To determine the size we'll need to determine the radius using the formula:

r = h/2 + w^2/8h

Plugging in h = 1/2 and w = 1 3/4 we get an answer of 1 1/64". Since core box bits are typically sold by diameter you'll need a 2 1/32" bit. If you're ok with something close you could probably use a 2" bit.

I'd be VERY careful with this operation, though. Plunging a 2" bit can be quite dangerous. Make sure that your workpiece is well secured and you have your router very stable. Honestly I wouldn't personally attempt this operation.

  • Since I'm generally always trying to practice safely I think that I would be best off trying to create these shapes using a scorp and gooseneck scraper. Alternatively I was thinking of using a larger drill bit to create a "center point" and trying to sand out the shape from that with a dremel, do you think that could work as well for the interior half spheres? – ptrickono May 30 '17 at 21:10
  • @user161010 - Yeah, that's definitely how I'd do it. I think you'll have more luck with the scorp than with a dreml though. I'd also consider using an angle grinder. You also don't have to limit yourself to just the center hole. You can put in "target depth" holes all around the area to help guide your work. – SaSSafraS1232 May 30 '17 at 21:50

You could try using an angle grinder with the right accessories:

enter image description here

When it comes to carving, shaping and sanding wood there are many effective tools to consider. Only one however, can be quickly adapted to accomplish all three of these common woodworking tasks with ease. The angle grinder.

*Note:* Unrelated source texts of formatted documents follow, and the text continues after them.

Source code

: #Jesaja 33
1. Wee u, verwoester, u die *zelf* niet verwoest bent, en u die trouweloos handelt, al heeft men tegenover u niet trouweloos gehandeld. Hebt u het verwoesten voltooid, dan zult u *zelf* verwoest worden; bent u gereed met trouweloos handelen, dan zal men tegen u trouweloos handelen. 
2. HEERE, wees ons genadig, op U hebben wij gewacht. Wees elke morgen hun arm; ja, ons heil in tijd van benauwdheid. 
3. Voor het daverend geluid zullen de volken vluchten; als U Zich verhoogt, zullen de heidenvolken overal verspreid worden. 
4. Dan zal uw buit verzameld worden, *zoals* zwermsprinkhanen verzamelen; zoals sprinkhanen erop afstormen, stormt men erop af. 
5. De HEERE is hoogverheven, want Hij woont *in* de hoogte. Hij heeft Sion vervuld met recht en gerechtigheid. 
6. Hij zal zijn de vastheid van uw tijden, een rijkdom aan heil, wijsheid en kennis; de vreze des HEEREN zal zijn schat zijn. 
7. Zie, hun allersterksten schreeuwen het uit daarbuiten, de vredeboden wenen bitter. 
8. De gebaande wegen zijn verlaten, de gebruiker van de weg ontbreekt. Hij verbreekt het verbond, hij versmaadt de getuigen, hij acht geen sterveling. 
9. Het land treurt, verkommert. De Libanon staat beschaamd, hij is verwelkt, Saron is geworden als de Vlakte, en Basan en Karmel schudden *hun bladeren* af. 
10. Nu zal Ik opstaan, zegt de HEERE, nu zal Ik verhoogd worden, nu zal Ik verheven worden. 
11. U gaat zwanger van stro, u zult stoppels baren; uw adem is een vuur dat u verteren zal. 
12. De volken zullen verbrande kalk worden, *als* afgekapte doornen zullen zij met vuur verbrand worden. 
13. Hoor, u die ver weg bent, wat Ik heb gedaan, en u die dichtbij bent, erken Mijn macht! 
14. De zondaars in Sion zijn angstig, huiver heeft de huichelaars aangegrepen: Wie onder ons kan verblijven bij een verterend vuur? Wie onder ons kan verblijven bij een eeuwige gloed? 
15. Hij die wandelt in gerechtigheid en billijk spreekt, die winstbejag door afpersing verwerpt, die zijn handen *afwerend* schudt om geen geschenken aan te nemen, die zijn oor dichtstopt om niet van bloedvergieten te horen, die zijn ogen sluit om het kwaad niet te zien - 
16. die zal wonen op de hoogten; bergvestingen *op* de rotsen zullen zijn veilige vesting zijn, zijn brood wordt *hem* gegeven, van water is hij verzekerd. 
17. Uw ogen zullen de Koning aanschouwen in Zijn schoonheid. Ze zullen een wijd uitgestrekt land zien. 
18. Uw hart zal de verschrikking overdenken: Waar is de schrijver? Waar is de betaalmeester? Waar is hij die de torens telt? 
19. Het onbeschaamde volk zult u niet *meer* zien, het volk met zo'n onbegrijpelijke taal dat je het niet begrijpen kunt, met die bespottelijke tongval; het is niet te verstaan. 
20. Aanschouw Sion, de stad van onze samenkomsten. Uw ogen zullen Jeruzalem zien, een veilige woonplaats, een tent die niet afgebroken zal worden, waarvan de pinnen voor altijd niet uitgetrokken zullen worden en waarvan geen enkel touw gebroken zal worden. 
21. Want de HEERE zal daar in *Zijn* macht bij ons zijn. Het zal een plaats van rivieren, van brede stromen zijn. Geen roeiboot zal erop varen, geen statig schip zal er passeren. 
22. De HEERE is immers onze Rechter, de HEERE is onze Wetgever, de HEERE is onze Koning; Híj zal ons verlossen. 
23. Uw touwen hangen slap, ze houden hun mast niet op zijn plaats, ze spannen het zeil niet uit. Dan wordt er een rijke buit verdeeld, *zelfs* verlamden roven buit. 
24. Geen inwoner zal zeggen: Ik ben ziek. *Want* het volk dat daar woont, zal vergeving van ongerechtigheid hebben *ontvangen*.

If you are a woodworker looking for a fast and easy method to quickly carve, then shape, and finally sand out large gouges and even chainsaw curfs, the angle grinder is the tool for you.

Keep in mind though, the angle grinder will remove much wood in a hurry, and like all power tools, when using your angle grinder on wood, be certain to wear safety goggles and other appropriate PPE.

And for finely detailed woodworking projects you may consider other, less aggressive alternatives.